__RECORDS FOR PROCESSING__:

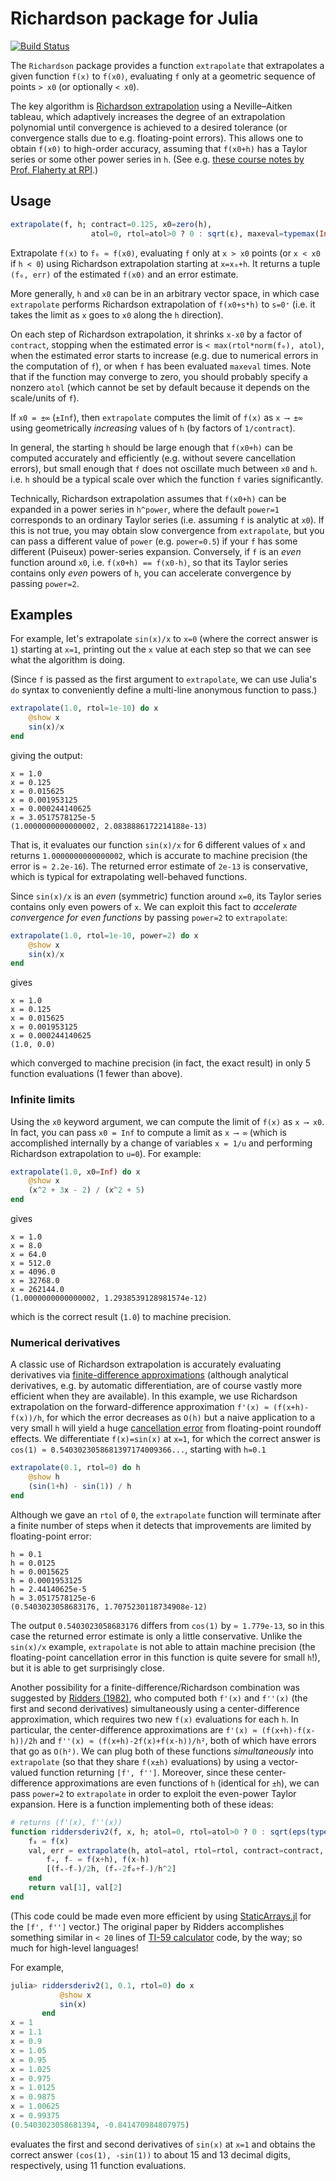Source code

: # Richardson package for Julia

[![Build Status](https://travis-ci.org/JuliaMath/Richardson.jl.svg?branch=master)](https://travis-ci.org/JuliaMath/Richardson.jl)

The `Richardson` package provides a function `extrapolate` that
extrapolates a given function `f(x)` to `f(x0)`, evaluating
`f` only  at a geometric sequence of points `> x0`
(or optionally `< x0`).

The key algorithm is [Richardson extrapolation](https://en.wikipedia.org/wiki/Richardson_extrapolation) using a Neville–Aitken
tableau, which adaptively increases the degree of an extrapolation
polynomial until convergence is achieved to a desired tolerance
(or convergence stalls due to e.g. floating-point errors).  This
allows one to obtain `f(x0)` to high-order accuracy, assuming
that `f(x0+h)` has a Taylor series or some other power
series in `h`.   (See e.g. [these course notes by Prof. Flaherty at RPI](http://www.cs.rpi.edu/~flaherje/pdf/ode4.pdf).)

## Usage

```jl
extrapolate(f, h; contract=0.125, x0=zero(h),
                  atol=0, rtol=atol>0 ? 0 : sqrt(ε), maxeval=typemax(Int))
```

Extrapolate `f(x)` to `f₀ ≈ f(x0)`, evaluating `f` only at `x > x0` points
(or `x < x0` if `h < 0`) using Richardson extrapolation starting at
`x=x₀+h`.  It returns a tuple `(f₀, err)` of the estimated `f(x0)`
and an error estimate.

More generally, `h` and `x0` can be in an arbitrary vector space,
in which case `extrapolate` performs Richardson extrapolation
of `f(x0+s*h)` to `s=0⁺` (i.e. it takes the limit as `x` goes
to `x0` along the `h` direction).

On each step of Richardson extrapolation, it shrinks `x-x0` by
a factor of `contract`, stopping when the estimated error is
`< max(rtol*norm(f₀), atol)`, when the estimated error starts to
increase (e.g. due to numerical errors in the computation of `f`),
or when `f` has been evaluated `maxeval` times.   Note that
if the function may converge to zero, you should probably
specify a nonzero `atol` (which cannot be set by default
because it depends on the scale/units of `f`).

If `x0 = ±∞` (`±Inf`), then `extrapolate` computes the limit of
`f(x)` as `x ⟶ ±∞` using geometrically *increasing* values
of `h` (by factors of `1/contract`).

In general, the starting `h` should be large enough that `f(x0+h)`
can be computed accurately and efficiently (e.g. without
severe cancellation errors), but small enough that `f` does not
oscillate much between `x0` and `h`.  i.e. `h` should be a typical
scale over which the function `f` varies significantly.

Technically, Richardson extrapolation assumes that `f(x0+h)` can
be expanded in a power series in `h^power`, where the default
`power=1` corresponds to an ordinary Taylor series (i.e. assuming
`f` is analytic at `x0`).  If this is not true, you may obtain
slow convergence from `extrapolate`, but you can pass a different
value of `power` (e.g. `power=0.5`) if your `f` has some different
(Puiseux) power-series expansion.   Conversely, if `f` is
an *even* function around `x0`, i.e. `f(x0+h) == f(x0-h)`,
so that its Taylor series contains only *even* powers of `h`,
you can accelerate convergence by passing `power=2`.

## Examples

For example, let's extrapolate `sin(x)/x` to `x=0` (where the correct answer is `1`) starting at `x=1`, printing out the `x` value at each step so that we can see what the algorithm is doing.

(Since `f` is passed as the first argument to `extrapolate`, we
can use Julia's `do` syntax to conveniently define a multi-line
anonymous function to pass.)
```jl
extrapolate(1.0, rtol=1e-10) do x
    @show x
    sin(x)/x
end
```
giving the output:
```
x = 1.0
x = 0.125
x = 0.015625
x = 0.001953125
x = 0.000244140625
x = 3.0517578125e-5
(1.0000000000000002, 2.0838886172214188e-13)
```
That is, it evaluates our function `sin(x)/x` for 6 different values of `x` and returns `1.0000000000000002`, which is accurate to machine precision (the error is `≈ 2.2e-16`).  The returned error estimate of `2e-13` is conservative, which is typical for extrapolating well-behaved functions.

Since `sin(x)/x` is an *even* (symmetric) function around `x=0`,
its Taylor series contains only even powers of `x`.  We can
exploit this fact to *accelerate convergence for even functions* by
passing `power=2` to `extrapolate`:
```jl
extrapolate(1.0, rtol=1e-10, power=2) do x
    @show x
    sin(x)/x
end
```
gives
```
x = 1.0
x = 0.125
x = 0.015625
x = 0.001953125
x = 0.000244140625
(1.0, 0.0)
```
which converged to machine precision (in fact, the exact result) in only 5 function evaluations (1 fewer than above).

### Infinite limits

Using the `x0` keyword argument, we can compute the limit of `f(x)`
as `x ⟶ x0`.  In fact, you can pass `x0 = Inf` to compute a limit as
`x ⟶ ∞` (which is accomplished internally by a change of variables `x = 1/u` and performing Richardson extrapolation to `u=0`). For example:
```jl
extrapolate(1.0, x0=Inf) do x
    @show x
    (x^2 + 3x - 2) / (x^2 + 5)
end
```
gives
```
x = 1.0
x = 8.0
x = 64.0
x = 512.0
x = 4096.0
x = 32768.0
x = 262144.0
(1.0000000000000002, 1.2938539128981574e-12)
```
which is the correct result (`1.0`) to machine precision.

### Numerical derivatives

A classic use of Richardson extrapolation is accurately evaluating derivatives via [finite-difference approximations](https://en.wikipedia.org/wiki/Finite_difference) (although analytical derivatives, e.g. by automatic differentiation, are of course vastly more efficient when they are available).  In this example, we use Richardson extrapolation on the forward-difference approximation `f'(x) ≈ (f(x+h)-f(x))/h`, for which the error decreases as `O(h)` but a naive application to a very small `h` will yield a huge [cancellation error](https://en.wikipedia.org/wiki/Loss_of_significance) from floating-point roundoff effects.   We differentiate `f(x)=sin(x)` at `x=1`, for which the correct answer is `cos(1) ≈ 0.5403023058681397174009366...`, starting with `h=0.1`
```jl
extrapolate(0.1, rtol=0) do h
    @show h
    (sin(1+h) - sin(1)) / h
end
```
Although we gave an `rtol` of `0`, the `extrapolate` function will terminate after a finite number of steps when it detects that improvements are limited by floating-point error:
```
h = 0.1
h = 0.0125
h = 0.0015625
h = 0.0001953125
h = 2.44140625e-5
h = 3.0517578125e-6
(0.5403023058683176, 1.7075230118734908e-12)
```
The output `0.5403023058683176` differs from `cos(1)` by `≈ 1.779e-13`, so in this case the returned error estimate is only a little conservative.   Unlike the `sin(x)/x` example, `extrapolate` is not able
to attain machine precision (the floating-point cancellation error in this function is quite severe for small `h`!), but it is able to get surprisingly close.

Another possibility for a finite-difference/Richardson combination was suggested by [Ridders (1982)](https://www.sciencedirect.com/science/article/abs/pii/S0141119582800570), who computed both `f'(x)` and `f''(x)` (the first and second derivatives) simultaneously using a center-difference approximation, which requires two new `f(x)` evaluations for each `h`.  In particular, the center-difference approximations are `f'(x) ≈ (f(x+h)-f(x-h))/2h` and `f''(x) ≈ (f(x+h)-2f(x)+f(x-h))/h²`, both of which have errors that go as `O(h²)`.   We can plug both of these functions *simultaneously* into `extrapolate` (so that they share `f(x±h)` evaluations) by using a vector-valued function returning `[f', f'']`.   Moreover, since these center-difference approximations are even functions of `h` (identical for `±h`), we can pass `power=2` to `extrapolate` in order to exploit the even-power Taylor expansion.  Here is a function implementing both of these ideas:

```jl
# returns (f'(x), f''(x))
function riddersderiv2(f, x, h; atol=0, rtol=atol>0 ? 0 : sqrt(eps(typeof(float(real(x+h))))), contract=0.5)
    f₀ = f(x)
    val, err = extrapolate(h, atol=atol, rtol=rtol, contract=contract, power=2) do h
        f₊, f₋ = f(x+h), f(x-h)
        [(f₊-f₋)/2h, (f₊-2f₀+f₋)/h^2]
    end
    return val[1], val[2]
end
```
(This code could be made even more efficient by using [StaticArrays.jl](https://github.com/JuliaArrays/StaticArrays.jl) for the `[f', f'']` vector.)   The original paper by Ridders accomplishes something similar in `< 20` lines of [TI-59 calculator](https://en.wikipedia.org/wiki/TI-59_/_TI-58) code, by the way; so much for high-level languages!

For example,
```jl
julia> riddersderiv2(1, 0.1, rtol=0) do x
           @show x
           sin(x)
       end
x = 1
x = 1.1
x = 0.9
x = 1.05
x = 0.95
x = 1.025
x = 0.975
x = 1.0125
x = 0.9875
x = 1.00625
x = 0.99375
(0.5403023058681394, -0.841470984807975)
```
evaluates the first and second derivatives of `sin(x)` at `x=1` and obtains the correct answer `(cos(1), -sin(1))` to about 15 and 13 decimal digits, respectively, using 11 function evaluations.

--

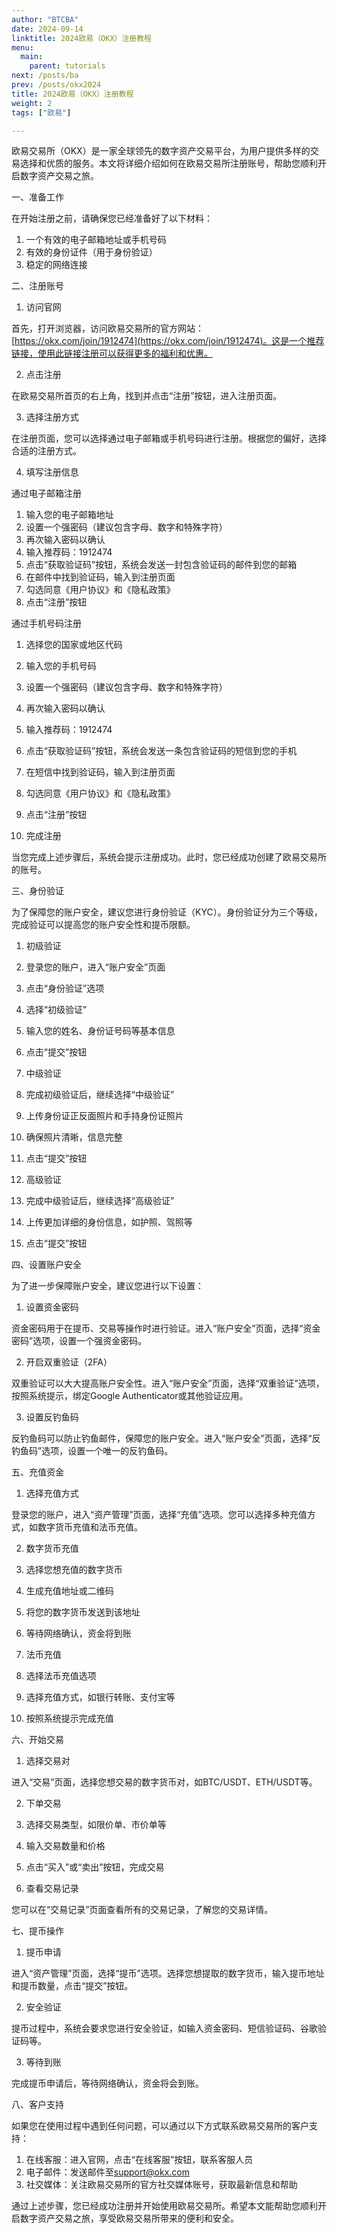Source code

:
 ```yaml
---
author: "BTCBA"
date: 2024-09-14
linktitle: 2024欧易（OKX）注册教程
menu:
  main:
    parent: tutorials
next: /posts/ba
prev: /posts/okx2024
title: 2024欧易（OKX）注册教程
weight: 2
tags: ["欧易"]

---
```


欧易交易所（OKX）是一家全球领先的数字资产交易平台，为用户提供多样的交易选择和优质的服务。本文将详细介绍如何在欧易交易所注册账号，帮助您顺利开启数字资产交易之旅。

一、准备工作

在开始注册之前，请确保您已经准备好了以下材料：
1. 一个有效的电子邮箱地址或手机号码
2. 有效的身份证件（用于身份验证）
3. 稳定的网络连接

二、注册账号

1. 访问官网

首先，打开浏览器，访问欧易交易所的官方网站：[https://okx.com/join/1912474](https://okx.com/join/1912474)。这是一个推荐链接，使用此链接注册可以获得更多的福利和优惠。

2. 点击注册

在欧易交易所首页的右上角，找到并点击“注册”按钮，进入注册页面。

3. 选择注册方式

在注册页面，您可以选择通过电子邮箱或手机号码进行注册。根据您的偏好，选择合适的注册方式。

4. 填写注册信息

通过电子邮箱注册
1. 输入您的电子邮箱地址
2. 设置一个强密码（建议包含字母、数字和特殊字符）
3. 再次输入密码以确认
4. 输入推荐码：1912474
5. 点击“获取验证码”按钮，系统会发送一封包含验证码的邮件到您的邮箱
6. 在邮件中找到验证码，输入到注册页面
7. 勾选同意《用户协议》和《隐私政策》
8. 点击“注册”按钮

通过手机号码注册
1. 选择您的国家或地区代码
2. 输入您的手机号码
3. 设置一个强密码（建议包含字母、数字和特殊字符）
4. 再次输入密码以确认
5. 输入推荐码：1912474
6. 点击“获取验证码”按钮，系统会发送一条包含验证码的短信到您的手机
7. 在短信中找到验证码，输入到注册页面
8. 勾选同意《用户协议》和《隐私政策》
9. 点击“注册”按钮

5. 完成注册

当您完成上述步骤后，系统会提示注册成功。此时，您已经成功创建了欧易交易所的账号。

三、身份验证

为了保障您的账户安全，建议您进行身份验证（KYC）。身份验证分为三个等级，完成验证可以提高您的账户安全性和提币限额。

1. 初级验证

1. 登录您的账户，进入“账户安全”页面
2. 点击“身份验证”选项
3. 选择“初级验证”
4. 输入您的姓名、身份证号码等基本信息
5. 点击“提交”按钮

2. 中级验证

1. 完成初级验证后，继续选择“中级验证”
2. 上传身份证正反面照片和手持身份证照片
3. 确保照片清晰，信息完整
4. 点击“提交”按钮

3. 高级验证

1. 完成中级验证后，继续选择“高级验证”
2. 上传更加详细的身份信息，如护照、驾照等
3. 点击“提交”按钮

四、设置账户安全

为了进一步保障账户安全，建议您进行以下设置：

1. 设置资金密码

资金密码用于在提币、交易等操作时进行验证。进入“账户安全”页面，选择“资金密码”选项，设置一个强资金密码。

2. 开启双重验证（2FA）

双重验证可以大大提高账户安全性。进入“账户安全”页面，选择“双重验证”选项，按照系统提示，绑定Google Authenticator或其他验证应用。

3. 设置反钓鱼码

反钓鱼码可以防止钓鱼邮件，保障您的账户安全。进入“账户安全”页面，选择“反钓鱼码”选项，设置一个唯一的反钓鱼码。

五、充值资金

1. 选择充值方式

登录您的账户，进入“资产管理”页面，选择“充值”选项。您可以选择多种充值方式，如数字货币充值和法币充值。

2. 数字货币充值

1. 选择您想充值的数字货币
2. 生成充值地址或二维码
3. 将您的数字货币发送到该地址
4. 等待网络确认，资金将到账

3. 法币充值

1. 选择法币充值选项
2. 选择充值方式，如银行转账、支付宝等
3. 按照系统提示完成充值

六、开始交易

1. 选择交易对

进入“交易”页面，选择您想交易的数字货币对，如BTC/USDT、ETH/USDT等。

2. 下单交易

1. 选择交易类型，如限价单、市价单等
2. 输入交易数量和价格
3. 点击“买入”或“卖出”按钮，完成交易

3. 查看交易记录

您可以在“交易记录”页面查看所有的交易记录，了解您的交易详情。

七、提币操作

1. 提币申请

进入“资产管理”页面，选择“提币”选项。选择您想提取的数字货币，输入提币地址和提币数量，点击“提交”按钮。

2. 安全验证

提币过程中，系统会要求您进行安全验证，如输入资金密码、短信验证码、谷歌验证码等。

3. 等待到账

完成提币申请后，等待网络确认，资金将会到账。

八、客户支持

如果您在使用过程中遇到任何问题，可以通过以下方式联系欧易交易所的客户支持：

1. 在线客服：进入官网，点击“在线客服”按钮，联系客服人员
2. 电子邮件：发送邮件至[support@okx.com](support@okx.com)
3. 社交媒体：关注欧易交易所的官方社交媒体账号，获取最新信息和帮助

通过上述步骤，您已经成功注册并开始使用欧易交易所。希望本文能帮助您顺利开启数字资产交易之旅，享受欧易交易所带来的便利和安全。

__WORK REQUIRED__:
Only the count, nothing else: how many lines of the records hold the word "atol"?

__SOLUTION TO THE EXERCISE__:
5